Support for the Second Cycle of the Periodic Reporting for Africa

Once every six years States Parties undertake Periodic Reporting (on a regional basis), regarding the application of the 1972 World Heritage Convention at the national and World Heritage properties level. This is a system for monitoring the Convention but it is much more than an administrative report, it is an opportunity to assess the application of the Convention, to identify challenges, to update information, to develop action plans, and, above all, to analyse tools and methods to strengthen the effective management and conservation of World Heritage properties. The dual task of analysis and monitoring at the national and local levels is particularly important. It also allows to collect a very important range of data from one cycle to the other.

For Africa, the First Cycle of Periodic Reporting was launched in January 2000 and finalised in 2002. The Second Cycle of Periodic Reporting for Africa was launched in January 2010 and finalised in 2011.

To assist States Parties with the implementation of this exercise, the World Heritage Centre organised a number of technical meetings which brought together the main stakeholders involved in the implementation of the Periodic Reporting system, on a sub-regional basis. Under the France-UNESCO Cooperation Agreement, the French Government contributed to the funding of the following meetings and participated in the final meeting below:

  • launch meeting of the Second Cycle of Periodic Reporting for Africa, hosted by Senegal, in Dakar, from 20 to 22 January 2010, which brought together forty-two West African States Parties for the purposes of sharing the methodology and strategy tools required for the preparation of the various Reports;
  • meeting of the sub-regional Francophone group in Yaoundé, Cameroon;
  • final meeting at the World Heritage Property of Vredefort Dome, South Africa (in February 2011).

The Periodic Reporting for Africa was presented at the 35th Session of the World Heritage Committee (Paris, 2011).

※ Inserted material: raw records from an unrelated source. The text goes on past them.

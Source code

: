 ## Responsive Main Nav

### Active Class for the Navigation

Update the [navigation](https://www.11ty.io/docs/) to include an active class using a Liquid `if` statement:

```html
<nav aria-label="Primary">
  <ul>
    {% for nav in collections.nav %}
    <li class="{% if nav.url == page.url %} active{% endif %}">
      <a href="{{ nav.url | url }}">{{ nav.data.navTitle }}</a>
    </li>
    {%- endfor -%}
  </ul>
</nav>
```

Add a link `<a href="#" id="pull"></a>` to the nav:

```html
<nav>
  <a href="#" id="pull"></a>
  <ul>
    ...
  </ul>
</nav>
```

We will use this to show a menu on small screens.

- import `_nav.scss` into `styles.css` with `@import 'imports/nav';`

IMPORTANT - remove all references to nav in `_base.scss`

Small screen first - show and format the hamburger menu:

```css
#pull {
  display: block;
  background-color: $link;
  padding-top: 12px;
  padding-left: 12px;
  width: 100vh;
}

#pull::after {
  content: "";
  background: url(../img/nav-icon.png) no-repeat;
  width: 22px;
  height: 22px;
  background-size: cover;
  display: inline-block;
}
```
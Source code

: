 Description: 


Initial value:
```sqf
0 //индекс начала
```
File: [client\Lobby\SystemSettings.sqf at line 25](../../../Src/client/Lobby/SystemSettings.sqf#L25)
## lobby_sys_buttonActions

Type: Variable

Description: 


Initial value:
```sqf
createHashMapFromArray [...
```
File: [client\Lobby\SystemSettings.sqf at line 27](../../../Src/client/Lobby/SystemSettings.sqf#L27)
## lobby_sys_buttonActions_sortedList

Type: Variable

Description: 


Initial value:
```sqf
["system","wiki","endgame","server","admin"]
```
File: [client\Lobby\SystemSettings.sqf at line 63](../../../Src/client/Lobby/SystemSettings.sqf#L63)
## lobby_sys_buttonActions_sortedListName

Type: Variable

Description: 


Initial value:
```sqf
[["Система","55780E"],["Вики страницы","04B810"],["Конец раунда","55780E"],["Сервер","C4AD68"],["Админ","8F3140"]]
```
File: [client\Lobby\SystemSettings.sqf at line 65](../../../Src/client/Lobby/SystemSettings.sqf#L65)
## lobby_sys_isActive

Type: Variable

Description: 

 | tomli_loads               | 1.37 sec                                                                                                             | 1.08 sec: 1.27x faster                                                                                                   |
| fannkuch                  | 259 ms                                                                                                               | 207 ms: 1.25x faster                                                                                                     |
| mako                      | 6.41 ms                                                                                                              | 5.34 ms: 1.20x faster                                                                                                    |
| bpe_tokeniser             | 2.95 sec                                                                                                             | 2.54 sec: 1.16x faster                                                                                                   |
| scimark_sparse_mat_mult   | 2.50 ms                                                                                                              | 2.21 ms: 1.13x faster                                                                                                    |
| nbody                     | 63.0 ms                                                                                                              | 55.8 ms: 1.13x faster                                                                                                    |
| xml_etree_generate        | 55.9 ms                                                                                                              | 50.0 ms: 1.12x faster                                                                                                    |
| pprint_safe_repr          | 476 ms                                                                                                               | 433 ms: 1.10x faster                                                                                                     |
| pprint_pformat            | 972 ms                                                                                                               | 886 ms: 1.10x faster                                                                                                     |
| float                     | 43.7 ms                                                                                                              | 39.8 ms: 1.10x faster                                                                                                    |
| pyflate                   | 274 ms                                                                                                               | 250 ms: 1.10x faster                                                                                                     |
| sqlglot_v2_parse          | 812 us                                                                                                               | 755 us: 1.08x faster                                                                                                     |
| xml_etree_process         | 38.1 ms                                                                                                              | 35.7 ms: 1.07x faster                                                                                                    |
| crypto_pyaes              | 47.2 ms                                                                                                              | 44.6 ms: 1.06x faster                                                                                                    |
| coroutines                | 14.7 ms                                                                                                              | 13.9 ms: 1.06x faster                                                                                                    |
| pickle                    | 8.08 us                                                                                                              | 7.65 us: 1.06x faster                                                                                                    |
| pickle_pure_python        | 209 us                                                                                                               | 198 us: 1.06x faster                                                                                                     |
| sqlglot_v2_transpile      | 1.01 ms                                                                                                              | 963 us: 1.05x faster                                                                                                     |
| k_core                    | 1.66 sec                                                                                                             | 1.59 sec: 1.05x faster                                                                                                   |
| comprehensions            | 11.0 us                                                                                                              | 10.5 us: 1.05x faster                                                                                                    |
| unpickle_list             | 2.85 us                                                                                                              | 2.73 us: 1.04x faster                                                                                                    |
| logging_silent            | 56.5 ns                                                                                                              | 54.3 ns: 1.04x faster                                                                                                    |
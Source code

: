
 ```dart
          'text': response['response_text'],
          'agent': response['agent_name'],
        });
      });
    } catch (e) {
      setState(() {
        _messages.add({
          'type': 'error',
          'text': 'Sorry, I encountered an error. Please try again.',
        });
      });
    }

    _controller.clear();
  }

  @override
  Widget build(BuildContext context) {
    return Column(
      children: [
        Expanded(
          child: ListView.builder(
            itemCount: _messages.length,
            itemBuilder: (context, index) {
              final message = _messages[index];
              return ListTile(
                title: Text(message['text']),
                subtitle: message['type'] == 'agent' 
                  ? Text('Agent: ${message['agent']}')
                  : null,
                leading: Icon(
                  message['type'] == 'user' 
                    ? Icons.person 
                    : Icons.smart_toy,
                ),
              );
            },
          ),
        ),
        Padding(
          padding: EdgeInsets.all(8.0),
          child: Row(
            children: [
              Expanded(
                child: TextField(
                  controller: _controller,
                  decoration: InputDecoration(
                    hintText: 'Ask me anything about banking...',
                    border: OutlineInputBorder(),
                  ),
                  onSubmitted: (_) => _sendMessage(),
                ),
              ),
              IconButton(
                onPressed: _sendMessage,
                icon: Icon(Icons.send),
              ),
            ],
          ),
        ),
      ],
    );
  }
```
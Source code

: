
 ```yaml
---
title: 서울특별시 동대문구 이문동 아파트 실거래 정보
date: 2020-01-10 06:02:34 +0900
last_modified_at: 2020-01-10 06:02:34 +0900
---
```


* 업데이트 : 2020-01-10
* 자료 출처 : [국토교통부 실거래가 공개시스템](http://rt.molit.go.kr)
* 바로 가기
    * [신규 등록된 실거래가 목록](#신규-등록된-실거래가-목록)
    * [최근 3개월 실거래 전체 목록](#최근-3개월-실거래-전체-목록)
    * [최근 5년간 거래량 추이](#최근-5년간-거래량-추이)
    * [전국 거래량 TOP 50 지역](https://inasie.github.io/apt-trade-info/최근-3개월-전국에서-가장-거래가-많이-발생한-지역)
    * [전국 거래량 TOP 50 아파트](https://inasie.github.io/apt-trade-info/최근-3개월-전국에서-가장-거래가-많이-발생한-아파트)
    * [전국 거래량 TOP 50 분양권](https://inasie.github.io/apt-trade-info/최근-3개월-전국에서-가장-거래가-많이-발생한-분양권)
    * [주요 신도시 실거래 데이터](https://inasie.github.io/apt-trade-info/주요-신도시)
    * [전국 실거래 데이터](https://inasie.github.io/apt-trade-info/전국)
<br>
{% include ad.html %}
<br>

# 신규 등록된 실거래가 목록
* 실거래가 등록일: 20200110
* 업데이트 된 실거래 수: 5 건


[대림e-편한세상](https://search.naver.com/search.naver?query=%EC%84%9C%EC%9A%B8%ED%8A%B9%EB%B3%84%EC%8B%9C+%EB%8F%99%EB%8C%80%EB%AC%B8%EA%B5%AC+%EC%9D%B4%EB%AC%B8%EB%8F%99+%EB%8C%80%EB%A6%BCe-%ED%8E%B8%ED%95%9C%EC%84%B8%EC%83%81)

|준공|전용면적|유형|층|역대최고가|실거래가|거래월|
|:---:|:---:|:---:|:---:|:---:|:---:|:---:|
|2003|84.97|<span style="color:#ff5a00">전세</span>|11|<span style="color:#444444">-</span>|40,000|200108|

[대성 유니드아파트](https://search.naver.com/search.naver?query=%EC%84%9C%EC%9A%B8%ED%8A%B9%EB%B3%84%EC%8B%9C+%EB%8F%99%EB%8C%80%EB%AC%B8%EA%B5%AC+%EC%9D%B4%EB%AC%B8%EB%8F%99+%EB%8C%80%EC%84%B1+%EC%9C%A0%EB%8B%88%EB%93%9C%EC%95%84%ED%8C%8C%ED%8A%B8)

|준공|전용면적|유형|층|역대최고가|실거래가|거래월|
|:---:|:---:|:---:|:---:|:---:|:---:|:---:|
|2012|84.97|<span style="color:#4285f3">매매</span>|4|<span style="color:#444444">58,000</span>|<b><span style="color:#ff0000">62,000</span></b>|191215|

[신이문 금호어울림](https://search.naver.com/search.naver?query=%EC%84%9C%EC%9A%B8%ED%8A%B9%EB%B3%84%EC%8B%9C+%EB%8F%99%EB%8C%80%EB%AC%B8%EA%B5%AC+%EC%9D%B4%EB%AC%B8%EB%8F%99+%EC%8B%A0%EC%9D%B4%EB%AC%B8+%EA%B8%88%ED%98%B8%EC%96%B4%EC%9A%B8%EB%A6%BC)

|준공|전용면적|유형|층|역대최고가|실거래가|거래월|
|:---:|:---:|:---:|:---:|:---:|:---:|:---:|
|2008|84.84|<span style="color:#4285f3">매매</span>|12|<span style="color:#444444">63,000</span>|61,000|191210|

Recommendations for an action plan were to:

  1. Strengthen the legislative and regulatory frameworks applicable to World Heritage Properties and the surrounding areas in order to restrict infrastructure and development projects;
  2. Increase the involvement of local communities and peoples in decision-making and local management processes and boost the direct benefits for communities with properties on the World Heritage List;
  3. Increase the World Heritage Committee’s focus on, and support for, World Heritage Properties in post-conflict zones;
  4. Build capacities in restoration and conservation activities (i.e. conservation, risk management, visitor information and management, consideration of local peoples and communities);
  5. Identify factors affecting World Heritage Properties in the coming years (the extractive industries, climate change, the illegal exploitation of biological resources, etc.).